*TRY IT:* Search the data below for the word "pressure" and copy each line that holds it.

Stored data
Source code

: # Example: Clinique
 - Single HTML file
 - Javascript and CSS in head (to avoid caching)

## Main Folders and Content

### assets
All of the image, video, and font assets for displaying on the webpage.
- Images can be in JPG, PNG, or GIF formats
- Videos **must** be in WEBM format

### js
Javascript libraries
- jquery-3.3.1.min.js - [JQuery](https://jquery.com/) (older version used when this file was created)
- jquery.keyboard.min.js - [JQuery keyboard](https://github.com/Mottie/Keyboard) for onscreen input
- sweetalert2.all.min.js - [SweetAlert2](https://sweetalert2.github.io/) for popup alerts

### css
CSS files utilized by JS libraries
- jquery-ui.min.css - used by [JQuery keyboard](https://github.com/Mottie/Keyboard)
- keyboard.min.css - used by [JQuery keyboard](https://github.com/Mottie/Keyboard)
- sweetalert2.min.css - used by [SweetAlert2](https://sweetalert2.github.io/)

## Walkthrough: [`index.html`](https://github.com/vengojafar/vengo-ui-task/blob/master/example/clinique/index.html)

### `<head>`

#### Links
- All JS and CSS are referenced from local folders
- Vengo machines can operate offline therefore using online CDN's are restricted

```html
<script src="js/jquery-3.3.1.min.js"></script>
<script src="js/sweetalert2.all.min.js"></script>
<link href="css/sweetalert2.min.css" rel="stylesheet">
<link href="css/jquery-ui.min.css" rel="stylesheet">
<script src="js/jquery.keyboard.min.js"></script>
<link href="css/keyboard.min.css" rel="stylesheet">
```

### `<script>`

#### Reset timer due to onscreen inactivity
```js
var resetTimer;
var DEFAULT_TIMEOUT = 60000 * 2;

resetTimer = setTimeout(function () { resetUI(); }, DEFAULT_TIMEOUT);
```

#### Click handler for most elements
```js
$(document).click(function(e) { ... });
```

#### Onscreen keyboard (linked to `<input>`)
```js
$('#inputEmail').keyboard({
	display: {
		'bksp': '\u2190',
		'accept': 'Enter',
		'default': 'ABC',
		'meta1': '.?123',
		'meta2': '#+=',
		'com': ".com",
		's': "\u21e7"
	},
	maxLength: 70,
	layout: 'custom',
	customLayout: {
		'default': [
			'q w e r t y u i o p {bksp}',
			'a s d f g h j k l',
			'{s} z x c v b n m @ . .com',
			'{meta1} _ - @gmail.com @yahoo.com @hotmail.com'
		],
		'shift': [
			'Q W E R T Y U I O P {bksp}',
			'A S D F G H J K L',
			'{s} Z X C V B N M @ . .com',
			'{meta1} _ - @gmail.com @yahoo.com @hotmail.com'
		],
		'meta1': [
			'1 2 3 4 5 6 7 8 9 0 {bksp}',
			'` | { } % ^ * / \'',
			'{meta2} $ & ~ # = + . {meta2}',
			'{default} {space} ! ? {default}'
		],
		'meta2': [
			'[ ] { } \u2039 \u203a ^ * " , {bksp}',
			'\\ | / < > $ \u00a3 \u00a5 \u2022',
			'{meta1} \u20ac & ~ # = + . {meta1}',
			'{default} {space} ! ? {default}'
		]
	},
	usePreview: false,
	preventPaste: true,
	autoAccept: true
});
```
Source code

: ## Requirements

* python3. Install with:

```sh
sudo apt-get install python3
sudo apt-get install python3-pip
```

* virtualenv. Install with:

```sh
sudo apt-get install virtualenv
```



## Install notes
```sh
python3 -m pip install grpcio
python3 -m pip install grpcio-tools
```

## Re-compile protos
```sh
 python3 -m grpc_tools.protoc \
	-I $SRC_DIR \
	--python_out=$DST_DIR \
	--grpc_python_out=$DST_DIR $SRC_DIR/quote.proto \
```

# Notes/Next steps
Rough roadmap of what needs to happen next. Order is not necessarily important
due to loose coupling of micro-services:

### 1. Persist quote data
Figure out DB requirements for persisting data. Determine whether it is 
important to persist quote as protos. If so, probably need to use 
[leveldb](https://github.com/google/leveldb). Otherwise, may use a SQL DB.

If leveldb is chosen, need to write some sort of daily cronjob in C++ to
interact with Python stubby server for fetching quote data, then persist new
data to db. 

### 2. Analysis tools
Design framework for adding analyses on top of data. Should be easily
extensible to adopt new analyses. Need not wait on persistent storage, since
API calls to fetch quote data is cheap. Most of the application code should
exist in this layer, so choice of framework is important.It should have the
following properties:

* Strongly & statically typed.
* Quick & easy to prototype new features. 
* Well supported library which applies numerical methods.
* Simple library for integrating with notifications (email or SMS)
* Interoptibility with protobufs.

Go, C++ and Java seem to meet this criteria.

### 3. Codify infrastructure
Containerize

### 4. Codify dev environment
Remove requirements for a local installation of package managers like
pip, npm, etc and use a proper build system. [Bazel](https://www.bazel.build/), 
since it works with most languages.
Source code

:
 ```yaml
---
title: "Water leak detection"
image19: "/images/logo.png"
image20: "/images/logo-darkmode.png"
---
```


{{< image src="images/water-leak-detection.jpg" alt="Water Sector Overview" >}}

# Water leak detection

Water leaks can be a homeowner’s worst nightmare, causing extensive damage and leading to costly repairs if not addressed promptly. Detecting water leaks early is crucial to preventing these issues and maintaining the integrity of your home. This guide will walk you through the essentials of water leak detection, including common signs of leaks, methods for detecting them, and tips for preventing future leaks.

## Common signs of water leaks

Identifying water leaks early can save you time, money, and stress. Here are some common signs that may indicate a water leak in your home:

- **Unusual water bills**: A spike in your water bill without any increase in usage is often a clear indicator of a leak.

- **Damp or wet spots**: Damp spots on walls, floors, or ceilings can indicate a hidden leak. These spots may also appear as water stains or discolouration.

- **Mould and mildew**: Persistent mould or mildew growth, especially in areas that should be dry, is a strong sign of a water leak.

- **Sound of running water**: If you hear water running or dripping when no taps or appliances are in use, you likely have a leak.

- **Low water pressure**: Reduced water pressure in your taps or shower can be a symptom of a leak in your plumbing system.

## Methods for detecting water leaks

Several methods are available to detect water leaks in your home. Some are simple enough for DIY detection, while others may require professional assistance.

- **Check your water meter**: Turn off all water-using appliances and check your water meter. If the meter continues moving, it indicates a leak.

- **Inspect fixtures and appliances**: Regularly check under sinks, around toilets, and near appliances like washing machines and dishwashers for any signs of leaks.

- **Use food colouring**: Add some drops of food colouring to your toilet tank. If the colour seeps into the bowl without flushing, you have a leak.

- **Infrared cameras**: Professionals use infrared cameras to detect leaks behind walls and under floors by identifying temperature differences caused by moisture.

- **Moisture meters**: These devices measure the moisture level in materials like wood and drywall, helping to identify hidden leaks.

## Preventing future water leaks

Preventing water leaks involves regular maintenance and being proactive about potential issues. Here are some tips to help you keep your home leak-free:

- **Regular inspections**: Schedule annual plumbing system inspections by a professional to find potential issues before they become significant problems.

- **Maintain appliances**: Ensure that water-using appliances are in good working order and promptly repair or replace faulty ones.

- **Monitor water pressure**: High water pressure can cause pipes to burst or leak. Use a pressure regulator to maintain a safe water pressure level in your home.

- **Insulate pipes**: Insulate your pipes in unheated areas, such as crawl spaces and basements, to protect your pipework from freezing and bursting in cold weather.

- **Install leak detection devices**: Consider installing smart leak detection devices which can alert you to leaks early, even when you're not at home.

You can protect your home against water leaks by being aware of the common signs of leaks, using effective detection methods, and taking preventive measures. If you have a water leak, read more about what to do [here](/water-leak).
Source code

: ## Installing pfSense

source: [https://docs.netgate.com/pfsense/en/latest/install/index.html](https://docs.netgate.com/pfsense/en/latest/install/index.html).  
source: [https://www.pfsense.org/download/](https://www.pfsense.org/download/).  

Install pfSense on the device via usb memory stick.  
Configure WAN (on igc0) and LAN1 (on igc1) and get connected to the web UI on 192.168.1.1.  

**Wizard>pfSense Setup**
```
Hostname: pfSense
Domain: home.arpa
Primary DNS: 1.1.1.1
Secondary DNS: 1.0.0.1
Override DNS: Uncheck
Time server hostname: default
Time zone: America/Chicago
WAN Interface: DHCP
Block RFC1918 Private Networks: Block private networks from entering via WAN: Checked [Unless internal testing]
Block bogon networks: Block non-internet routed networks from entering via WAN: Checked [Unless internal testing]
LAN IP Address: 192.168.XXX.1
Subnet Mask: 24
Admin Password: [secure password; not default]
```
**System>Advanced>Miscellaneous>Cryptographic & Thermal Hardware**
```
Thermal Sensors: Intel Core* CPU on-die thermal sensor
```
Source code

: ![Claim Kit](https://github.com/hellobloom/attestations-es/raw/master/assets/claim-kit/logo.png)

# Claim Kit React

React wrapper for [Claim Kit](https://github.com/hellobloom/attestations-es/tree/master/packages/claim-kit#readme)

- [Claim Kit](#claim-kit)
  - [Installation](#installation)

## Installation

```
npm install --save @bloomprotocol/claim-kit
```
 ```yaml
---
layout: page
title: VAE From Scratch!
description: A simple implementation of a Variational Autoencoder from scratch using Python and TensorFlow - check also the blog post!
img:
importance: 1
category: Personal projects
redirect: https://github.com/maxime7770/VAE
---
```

*ANSWER SPACE:*
- **Low water pressure**: Reduced water pressure in your taps or shower can be a symptom of a leak in your plumbing system.
- **Monitor water pressure**: High water pressure can cause pipes to burst or leak. Use a pressure regulator to maintain a safe water pressure level in your home.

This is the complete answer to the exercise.